[Saved data entries]
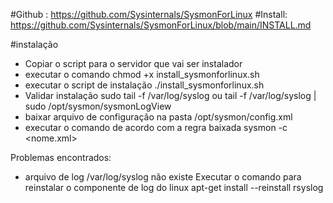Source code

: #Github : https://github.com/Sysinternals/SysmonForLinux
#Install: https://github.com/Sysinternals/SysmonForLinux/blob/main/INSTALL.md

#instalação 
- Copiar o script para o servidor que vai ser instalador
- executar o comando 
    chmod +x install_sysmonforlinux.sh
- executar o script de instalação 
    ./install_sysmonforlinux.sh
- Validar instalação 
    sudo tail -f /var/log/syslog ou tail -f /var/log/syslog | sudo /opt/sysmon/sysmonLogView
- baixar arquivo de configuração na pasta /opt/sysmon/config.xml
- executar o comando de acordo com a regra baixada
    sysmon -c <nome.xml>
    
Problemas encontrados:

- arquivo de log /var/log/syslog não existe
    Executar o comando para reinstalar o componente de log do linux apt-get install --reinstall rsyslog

### Your assignment
Write down only how many lines of the entries above include the word "arquivo".

### Reply
2